Exercise prompt — What this exercise requires is a verbatim reproduction of the data below.
######
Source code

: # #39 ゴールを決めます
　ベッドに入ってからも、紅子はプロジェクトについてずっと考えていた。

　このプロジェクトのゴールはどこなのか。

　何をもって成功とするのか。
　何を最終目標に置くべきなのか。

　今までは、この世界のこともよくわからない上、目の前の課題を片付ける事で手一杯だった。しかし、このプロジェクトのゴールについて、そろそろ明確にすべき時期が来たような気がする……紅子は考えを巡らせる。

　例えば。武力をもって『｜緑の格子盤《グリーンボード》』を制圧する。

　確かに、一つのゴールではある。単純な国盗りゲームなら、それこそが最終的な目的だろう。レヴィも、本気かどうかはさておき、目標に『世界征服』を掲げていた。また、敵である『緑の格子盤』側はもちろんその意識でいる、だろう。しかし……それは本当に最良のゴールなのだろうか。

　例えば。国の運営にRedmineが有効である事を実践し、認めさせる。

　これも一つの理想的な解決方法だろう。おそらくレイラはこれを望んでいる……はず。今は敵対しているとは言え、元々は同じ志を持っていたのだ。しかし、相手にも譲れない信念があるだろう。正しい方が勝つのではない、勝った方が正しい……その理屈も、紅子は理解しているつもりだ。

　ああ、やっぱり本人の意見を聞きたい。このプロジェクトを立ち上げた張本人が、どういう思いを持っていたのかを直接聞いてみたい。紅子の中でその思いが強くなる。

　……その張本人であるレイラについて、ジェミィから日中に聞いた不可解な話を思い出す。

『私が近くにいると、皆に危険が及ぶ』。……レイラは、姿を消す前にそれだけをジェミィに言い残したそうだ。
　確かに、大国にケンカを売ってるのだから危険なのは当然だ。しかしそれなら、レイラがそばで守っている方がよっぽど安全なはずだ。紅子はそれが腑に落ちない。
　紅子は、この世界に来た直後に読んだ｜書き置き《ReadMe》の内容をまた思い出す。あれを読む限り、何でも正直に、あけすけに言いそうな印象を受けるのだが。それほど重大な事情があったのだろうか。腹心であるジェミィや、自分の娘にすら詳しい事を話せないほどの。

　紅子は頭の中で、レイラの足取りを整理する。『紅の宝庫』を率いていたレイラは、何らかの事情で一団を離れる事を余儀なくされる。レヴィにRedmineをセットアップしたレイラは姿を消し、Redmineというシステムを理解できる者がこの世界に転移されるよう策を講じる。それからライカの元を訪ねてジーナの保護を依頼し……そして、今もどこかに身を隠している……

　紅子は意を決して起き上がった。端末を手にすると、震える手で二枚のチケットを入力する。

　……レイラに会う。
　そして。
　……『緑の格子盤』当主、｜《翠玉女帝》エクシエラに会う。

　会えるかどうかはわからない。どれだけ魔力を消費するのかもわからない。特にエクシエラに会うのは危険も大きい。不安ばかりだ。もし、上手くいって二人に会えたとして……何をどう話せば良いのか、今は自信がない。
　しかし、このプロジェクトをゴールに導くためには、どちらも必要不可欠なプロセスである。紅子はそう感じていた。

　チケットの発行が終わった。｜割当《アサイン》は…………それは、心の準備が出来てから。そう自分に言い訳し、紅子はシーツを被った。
######
Result of the task —
Source code

: # #39 ゴールを決めます
　ベッドに入ってからも、紅子はプロジェクトについてずっと考えていた。

　このプロジェクトのゴールはどこなのか。

　何をもって成功とするのか。
　何を最終目標に置くべきなのか。

　今までは、この世界のこともよくわからない上、目の前の課題を片付ける事で手一杯だった。しかし、このプロジェクトのゴールについて、そろそろ明確にすべき時期が来たような気がする……紅子は考えを巡らせる。

　例えば。武力をもって『｜緑の格子盤《グリーンボード》』を制圧する。

　確かに、一つのゴールではある。単純な国盗りゲームなら、それこそが最終的な目的だろう。レヴィも、本気かどうかはさておき、目標に『世界征服』を掲げていた。また、敵である『緑の格子盤』側はもちろんその意識でいる、だろう。しかし……それは本当に最良のゴールなのだろうか。

　例えば。国の運営にRedmineが有効である事を実践し、認めさせる。

　これも一つの理想的な解決方法だろう。おそらくレイラはこれを望んでいる……はず。今は敵対しているとは言え、元々は同じ志を持っていたのだ。しかし、相手にも譲れない信念があるだろう。正しい方が勝つのではない、勝った方が正しい……その理屈も、紅子は理解しているつもりだ。

　ああ、やっぱり本人の意見を聞きたい。このプロジェクトを立ち上げた張本人が、どういう思いを持っていたのかを直接聞いてみたい。紅子の中でその思いが強くなる。

　……その張本人であるレイラについて、ジェミィから日中に聞いた不可解な話を思い出す。

『私が近くにいると、皆に危険が及ぶ』。……レイラは、姿を消す前にそれだけをジェミィに言い残したそうだ。
　確かに、大国にケンカを売ってるのだから危険なのは当然だ。しかしそれなら、レイラがそばで守っている方がよっぽど安全なはずだ。紅子はそれが腑に落ちない。
　紅子は、この世界に来た直後に読んだ｜書き置き《ReadMe》の内容をまた思い出す。あれを読む限り、何でも正直に、あけすけに言いそうな印象を受けるのだが。それほど重大な事情があったのだろうか。腹心であるジェミィや、自分の娘にすら詳しい事を話せないほどの。

　紅子は頭の中で、レイラの足取りを整理する。『紅の宝庫』を率いていたレイラは、何らかの事情で一団を離れる事を余儀なくされる。レヴィにRedmineをセットアップしたレイラは姿を消し、Redmineというシステムを理解できる者がこの世界に転移されるよう策を講じる。それからライカの元を訪ねてジーナの保護を依頼し……そして、今もどこかに身を隠している……

　紅子は意を決して起き上がった。端末を手にすると、震える手で二枚のチケットを入力する。

　……レイラに会う。
　そして。
　……『緑の格子盤』当主、｜《翠玉女帝》エクシエラに会う。

　会えるかどうかはわからない。どれだけ魔力を消費するのかもわからない。特にエクシエラに会うのは危険も大きい。不安ばかりだ。もし、上手くいって二人に会えたとして……何をどう話せば良いのか、今は自信がない。
　しかし、このプロジェクトをゴールに導くためには、どちらも必要不可欠なプロセスである。紅子はそう感じていた。

　チケットの発行が終わった。｜割当《アサイン》は…………それは、心の準備が出来てから。そう自分に言い訳し、紅子はシーツを被った。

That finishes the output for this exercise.